People and Demographics

Garrison's median age is 50.4 years (Census ACS 2022, Table B01002). North Dakota's statewide median age sits in the high thirties, which means Garrison is meaningfully and measurably older than the state around it — roughly 12 to 13 years older, which is not a small gap. That kind of age profile tends to signal a community where retirement and near-retirement residents have stayed while younger cohorts have moved toward the state's larger employment centers.
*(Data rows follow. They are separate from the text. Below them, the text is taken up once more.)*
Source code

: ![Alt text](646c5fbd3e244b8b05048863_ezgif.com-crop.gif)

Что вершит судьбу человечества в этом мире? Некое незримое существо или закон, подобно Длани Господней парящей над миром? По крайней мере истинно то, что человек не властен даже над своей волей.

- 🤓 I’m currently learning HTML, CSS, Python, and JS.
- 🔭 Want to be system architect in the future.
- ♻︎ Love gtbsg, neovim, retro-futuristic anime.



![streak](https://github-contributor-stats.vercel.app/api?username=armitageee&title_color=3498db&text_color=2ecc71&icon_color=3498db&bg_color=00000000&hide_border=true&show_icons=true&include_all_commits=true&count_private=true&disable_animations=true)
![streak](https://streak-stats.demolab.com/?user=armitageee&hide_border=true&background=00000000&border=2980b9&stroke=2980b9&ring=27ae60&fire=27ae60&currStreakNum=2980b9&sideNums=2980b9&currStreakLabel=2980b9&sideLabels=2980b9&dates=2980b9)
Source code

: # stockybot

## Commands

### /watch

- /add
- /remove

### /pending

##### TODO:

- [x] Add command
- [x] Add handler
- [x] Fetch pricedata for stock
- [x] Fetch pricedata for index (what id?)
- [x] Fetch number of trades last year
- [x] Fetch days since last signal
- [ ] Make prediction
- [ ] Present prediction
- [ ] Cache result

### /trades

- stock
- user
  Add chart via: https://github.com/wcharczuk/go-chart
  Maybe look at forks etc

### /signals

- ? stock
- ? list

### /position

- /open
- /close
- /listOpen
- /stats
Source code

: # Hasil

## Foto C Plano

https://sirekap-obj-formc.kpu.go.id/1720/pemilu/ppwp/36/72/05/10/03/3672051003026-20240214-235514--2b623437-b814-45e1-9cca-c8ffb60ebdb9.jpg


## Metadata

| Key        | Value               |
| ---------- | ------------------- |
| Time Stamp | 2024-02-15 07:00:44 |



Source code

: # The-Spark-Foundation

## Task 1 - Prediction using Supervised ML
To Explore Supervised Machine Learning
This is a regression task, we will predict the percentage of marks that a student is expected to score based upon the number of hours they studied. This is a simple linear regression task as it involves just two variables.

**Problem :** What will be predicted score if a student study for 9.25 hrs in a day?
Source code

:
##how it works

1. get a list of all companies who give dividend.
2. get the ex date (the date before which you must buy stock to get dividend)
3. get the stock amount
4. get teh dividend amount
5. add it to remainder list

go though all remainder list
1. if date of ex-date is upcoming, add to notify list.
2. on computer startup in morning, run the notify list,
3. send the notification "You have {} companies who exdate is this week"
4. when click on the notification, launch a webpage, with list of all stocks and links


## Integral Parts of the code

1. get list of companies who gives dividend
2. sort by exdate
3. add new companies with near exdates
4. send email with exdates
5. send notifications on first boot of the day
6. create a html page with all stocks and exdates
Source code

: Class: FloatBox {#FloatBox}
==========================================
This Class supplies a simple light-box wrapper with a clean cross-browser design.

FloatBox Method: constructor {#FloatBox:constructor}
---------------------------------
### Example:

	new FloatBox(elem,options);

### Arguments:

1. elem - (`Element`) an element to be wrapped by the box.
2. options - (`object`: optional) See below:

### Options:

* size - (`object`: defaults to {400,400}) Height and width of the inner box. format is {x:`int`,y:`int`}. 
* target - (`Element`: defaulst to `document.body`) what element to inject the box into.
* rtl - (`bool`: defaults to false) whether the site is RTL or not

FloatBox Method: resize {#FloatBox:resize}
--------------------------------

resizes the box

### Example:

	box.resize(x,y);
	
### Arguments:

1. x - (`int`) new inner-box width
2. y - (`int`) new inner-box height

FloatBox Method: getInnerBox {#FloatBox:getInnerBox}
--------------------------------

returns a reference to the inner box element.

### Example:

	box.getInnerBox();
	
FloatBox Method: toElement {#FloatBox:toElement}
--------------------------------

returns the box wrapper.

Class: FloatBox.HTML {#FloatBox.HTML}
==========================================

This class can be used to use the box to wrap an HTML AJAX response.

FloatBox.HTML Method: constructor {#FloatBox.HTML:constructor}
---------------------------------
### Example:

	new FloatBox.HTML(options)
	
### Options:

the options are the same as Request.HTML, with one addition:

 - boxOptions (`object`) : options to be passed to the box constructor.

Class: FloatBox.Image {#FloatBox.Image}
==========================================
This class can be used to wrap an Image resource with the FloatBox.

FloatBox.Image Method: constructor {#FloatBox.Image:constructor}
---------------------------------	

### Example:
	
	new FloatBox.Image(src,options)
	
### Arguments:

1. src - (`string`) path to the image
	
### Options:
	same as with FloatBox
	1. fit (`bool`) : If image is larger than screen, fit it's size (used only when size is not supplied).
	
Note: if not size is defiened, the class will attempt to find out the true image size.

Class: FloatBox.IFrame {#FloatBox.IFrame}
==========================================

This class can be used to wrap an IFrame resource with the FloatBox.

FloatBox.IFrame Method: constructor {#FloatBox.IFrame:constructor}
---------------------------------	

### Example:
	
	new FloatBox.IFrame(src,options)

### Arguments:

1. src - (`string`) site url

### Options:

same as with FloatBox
Total households number 637, of which 387 are family households, and the average household size is 2.24 persons (Census ACS 2022, Table B09001). Children under 18 account for 319 of the population — a meaningful cohort given the city's size, and one that sustains the local school system. The racial composition is predominantly white (1,386 residents), with Asian residents numbering 33, Hispanic residents 35, and Black residents 13.

Economy and Employment

Median household income in Garrison is $70,813, and per capita income is $33,421 (Census ACS 2022, Table B19013). Those figures place Garrison roughly in line with North Dakota's rural income range, though below the state's overall median, which benefits from oil-sector wages concentrated in western counties like McKenzie and Williams.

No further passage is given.